====== EXTRACTED MATERIAL ======

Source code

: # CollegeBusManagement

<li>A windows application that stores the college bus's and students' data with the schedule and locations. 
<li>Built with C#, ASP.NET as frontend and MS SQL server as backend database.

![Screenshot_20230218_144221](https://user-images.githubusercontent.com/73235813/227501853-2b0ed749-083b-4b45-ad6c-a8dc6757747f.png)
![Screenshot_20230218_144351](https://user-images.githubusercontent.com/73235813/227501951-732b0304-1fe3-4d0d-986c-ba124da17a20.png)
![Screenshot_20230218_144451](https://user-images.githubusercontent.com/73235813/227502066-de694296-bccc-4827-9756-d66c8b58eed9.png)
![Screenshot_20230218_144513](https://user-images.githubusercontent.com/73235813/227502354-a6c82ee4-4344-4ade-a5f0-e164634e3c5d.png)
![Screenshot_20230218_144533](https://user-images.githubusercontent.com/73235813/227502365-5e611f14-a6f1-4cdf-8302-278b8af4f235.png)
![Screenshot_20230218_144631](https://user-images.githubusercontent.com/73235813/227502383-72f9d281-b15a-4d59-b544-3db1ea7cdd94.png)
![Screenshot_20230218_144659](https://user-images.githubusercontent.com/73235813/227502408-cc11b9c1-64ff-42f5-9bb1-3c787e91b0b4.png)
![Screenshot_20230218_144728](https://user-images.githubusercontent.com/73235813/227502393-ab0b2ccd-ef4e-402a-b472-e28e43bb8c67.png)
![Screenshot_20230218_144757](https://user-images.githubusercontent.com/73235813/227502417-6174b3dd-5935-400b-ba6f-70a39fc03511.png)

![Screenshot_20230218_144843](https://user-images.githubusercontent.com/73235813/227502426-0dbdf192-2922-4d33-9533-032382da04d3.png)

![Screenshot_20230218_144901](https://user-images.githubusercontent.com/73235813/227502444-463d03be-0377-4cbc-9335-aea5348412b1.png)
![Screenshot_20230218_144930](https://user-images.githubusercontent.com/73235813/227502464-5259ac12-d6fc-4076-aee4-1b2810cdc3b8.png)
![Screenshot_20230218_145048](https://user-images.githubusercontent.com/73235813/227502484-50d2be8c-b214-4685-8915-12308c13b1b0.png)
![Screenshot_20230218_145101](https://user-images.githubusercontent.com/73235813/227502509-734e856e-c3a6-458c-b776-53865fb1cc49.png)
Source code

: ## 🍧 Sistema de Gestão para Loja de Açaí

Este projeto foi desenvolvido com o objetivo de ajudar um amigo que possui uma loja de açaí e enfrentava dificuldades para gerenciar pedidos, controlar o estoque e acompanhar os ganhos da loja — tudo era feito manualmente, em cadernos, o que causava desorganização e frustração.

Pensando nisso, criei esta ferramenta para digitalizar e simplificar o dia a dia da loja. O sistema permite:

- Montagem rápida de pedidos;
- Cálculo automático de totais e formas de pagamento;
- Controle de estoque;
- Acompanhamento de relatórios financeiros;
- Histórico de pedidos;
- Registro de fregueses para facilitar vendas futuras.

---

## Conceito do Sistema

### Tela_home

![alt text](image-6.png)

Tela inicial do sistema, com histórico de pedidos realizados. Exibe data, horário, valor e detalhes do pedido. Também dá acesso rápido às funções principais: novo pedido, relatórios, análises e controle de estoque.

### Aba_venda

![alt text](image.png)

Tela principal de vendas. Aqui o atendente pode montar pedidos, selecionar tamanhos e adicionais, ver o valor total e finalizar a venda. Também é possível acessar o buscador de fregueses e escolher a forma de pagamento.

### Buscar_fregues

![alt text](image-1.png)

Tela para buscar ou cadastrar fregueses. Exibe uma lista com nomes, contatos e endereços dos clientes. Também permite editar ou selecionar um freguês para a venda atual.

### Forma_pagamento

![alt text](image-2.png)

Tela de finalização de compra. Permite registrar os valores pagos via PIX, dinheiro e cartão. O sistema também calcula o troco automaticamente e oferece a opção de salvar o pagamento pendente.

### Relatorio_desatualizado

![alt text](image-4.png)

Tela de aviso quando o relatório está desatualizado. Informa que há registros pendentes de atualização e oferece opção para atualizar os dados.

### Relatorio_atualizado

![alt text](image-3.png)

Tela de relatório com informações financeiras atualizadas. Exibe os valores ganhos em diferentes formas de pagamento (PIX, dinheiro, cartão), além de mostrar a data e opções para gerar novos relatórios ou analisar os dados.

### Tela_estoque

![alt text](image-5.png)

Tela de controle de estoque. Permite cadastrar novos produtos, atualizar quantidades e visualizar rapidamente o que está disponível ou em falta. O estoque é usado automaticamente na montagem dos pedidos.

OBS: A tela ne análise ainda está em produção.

======

**PROBLEM REQUIREMENTS**
Please return all of the entries exactly as they were given.

**YOUR SOLUTION**
Source code

: # CollegeBusManagement

<li>A windows application that stores the college bus's and students' data with the schedule and locations. 
<li>Built with C#, ASP.NET as frontend and MS SQL server as backend database.

![Screenshot_20230218_144221](https://user-images.githubusercontent.com/73235813/227501853-2b0ed749-083b-4b45-ad6c-a8dc6757747f.png)
![Screenshot_20230218_144351](https://user-images.githubusercontent.com/73235813/227501951-732b0304-1fe3-4d0d-986c-ba124da17a20.png)
![Screenshot_20230218_144451](https://user-images.githubusercontent.com/73235813/227502066-de694296-bccc-4827-9756-d66c8b58eed9.png)
![Screenshot_20230218_144513](https://user-images.githubusercontent.com/73235813/227502354-a6c82ee4-4344-4ade-a5f0-e164634e3c5d.png)
![Screenshot_20230218_144533](https://user-images.githubusercontent.com/73235813/227502365-5e611f14-a6f1-4cdf-8302-278b8af4f235.png)
![Screenshot_20230218_144631](https://user-images.githubusercontent.com/73235813/227502383-72f9d281-b15a-4d59-b544-3db1ea7cdd94.png)
![Screenshot_20230218_144659](https://user-images.githubusercontent.com/73235813/227502408-cc11b9c1-64ff-42f5-9bb1-3c787e91b0b4.png)
![Screenshot_20230218_144728](https://user-images.githubusercontent.com/73235813/227502393-ab0b2ccd-ef4e-402a-b472-e28e43bb8c67.png)
![Screenshot_20230218_144757](https://user-images.githubusercontent.com/73235813/227502417-6174b3dd-5935-400b-ba6f-70a39fc03511.png)

![Screenshot_20230218_144843](https://user-images.githubusercontent.com/73235813/227502426-0dbdf192-2922-4d33-9533-032382da04d3.png)

![Screenshot_20230218_144901](https://user-images.githubusercontent.com/73235813/227502444-463d03be-0377-4cbc-9335-aea5348412b1.png)
![Screenshot_20230218_144930](https://user-images.githubusercontent.com/73235813/227502464-5259ac12-d6fc-4076-aee4-1b2810cdc3b8.png)
![Screenshot_20230218_145048](https://user-images.githubusercontent.com/73235813/227502484-50d2be8c-b214-4685-8915-12308c13b1b0.png)
![Screenshot_20230218_145101](https://user-images.githubusercontent.com/73235813/227502509-734e856e-c3a6-458c-b776-53865fb1cc49.png)
Source code

: ## 🍧 Sistema de Gestão para Loja de Açaí

Este projeto foi desenvolvido com o objetivo de ajudar um amigo que possui uma loja de açaí e enfrentava dificuldades para gerenciar pedidos, controlar o estoque e acompanhar os ganhos da loja — tudo era feito manualmente, em cadernos, o que causava desorganização e frustração.

Pensando nisso, criei esta ferramenta para digitalizar e simplificar o dia a dia da loja. O sistema permite:

- Montagem rápida de pedidos;
- Cálculo automático de totais e formas de pagamento;
- Controle de estoque;
- Acompanhamento de relatórios financeiros;
- Histórico de pedidos;
- Registro de fregueses para facilitar vendas futuras.

---

## Conceito do Sistema

### Tela_home

![alt text](image-6.png)

Tela inicial do sistema, com histórico de pedidos realizados. Exibe data, horário, valor e detalhes do pedido. Também dá acesso rápido às funções principais: novo pedido, relatórios, análises e controle de estoque.

### Aba_venda

![alt text](image.png)

Tela principal de vendas. Aqui o atendente pode montar pedidos, selecionar tamanhos e adicionais, ver o valor total e finalizar a venda. Também é possível acessar o buscador de fregueses e escolher a forma de pagamento.

### Buscar_fregues

![alt text](image-1.png)

Tela para buscar ou cadastrar fregueses. Exibe uma lista com nomes, contatos e endereços dos clientes. Também permite editar ou selecionar um freguês para a venda atual.

### Forma_pagamento

![alt text](image-2.png)

Tela de finalização de compra. Permite registrar os valores pagos via PIX, dinheiro e cartão. O sistema também calcula o troco automaticamente e oferece a opção de salvar o pagamento pendente.

### Relatorio_desatualizado

![alt text](image-4.png)

Tela de aviso quando o relatório está desatualizado. Informa que há registros pendentes de atualização e oferece opção para atualizar os dados.

### Relatorio_atualizado

![alt text](image-3.png)

Tela de relatório com informações financeiras atualizadas. Exibe os valores ganhos em diferentes formas de pagamento (PIX, dinheiro, cartão), além de mostrar a data e opções para gerar novos relatórios ou analisar os dados.

### Tela_estoque

![alt text](image-5.png)

Tela de controle de estoque. Permite cadastrar novos produtos, atualizar quantidades e visualizar rapidamente o que está disponível ou em falta. O estoque é usado automaticamente na montagem dos pedidos.

OBS: A tela ne análise ainda está em produção.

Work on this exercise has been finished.